Stephens writes “Global View,” the Wall Street Journal’s foreign-affairs column.
Rewarding murderers
David Horovitz, Times of Israel
Even as the world powers were convened in Lausanne, Iran was strengthening its proxy hold on Yemen, still further bolstering its sway in the region.
The talks went on, quite undisturbed, despite the declaration on Tuesday [March 31] by Reza Naqdi, the commander of the Basij militia of the Revolutionary Guards, that, for Iran, “erasing Israel from the map” is “nonnegotiable.”
The U.S.-led negotiators convened, evidently unfazed, just days after Iran’s Supreme leader Ayatollah Ali Khamenei, having wound up a mass gathering in Tehran to chant “Death to America,” responded: “Of course yes, Death to America.”
“The proud people of Iran,” crowed Foreign Minister Zarif, would never have accepted the closure of any of their nuclear facilities. But the president of the United States was not too proud to strike a deal that empowers and rewards a murderous leadership that is widening its influence across the Middle East, extending its missile range, sponsoring terrorism worldwide, vowing to eliminate Israel, and demanding “Death to America.”
What was needed was not no deal at all. What was needed — and, crucially, what was possible given the economic pressure that had been mustered against Iran — was a better deal.
A better deal is still needed. Unfortunately, tragically, the president of the United States has not been sufficiently resolute to insist upon it.
David Horovitz is the founding editor of The Times of Israel.
There’s no ‘better deal’
J.J. Goldberg, The Forward
The prime minister argues that the alternative to the current deal is a better deal.

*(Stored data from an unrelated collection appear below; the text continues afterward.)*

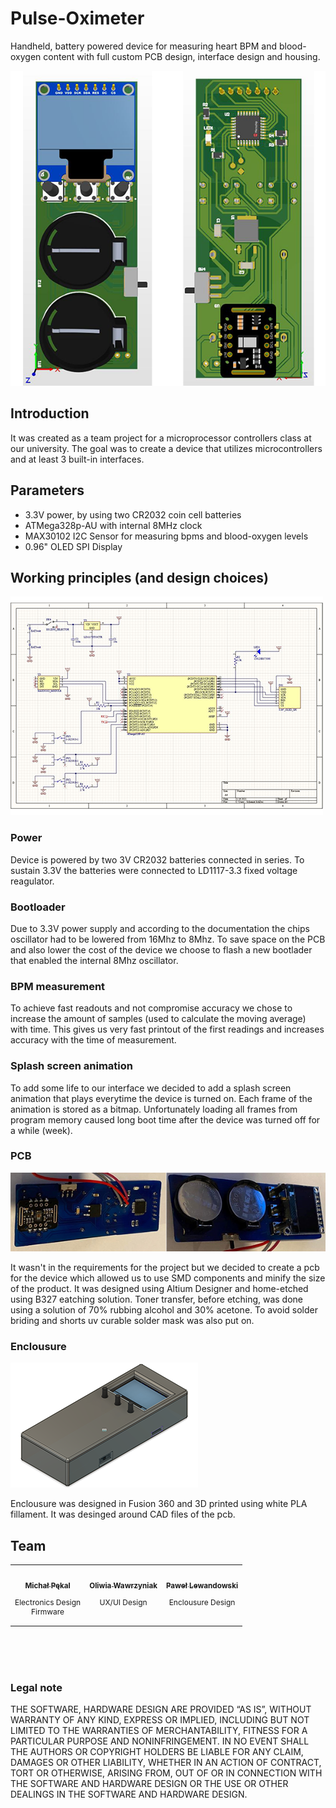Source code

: # Pulse-Oximeter
Handheld, battery powered device for measuring heart BPM and blood-oxygen content with full custom PCB design, interface design and housing.

![PCB CAD Design](/img/cad_design.png)

## Introduction
It was created as a team project for a microprocessor controllers class at our university. The goal was to create a device that utilizes microcontrollers and at least 3 built-in interfaces.

## Parameters
* 3.3V power, by using two CR2032 coin cell batteries
* ATMega328p-AU with internal 8MHz clock
* MAX30102 I2C Sensor for measuring bpms and blood-oxygen levels
* 0.96" OLED SPI Display

## Working principles (and design choices)

![Electrical schematic](/img/schematic.png)

### Power
Device is powered by two 3V CR2032 batteries connected in series. To sustain 3.3V the batteries were connected to LD1117-3.3 fixed voltage reagulator.

### Bootloader
Due to 3.3V power supply and according to the documentation the chips oscillator had to be lowered from 16Mhz to 8Mhz. To save space on the PCB and also lower the cost of the device we choose to flash a new bootlader that enabled the internal 8Mhz oscillator.

### BPM measurement
To achieve fast readouts and not compromise accuracy we chose to increase the amount of samples (used to calculate the moving average) with time. This gives us very fast printout of the first readings and increases accuracy with the time of measurement.

### Splash screen animation
To add some life to our interface we decided to add a splash screen animation that plays everytime the device is turned on. Each frame of the animation is stored as a bitmap. Unfortunately loading all frames from program memory caused long boot time after the device was turned off for a while (week).

### PCB
![Assembled PCB](/img/assembled_pcb.png)

It wasn't in the requirements for the project but we decided to create a pcb for the device which allowed us to use SMD components and minify the size of the product. It was designed using Altium Designer and home-etched using B327 eatching solution. Toner transfer, before etching, was done using a solution of 70% rubbing alcohol and 30% acetone. To avoid solder briding and shorts uv curable solder mask was also put on.

### Enclousure
![Housing](/img/cad_housing.png)

Enclousure was designed in Fusion 360 and 3D printed using white PLA fillament. It was desinged around CAD files of the pcb.

## Team
<table>
<td align="center"><a href="https://github.com/ae-michu"><img src="https://avatars.githubusercontent.com/u/72276028?v=4" width="100px;" alt=""/><br /><sub><b>Michał Pękal</b></sub></a><br /><p style="font-size:12px">Electronics Design<br> Firmware</p></td>

<td align="center"><a href="https://github.com/olafka0"><img src="https://avatars.githubusercontent.com/u/82404928?v=4" width="100px;" alt=""/><br /><sub><b>Oliwia Wawrzyniak</b></sub></a><br /><p style="font-size:12px">UX/UI Design<br><br></p></td>

<td align="center"><a href="https://github.com/pablithone"><img src="https://avatars.githubusercontent.com/u/81630270?v=4" width="100px;" alt=""/><br /><sub><b>Paweł Lewandowski</b></sub></a><br /><p style="font-size:12px">Enclousure Design<br><br></p></td>
</table>

<br>
<br>
<br>

### Legal note
THE SOFTWARE, HARDWARE DESIGN ARE PROVIDED “AS IS”, WITHOUT WARRANTY OF ANY KIND, EXPRESS OR IMPLIED, INCLUDING BUT NOT LIMITED TO THE WARRANTIES OF MERCHANTABILITY, FITNESS FOR A PARTICULAR PURPOSE AND NONINFRINGEMENT. IN NO EVENT SHALL THE AUTHORS OR COPYRIGHT HOLDERS BE LIABLE FOR ANY CLAIM, DAMAGES OR OTHER LIABILITY, WHETHER IN AN ACTION OF CONTRACT, TORT OR OTHERWISE, ARISING FROM, OUT OF OR IN CONNECTION WITH THE SOFTWARE AND HARDWARE DESIGN OR THE USE OR OTHER DEALINGS IN THE SOFTWARE AND HARDWARE DESIGN.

Rather than engaging Iran in a negotiating process, which has necessarily involved concessions on both sides at every stage, he favors stiffer sanctions in order to pressure Iran into far more extreme concessions.
Those with long historical memories — going back further than, say, six years — will recall that during the Bush administration’s no-engagement policy before 2009, sanctions were imposed by America, Europe and the United Nations, but much of the world ignored them, including Russia and China, and Iran was proceeding full-steam toward nuclear capability. Things didn’t start to change until 2009, when the Obama administration got directly engaged in negotiations. That convinced the Russians and the Chinese to take the process seriously, and the sanctions finally began to hurt. That, plus the military threats from Netanyahu post-2009, led to Iran agreeing in 2013 in Geneva for the first time to suspend enrichment and begin serious talks.

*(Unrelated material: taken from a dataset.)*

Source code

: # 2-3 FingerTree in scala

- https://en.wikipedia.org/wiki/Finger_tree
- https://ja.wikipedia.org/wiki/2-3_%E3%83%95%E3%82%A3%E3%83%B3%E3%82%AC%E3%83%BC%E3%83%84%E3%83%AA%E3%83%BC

If these talks don’t succeed, the alternative isn’t a better deal — it’s Russia and China abandoning the sanctions and Iran going back to Plan A, resuming its race to bomb capability. That’s not some left-wing fantasy. It’s the assessment of Israel’s own intelligence agency, the Mossad. Back in January, when Netanyahu and his Washington allies were pushing for the so-called Kirk-Menendez bill to ratchet up sanctions, Mossad director Tamir Pardo warned a group of visiting American senators that passage of the bill would torpedo the negotiations and return the situation to the pre-2009 standoff.
J.J. Goldberg is editor-at-large for The Jewish Daily Forward.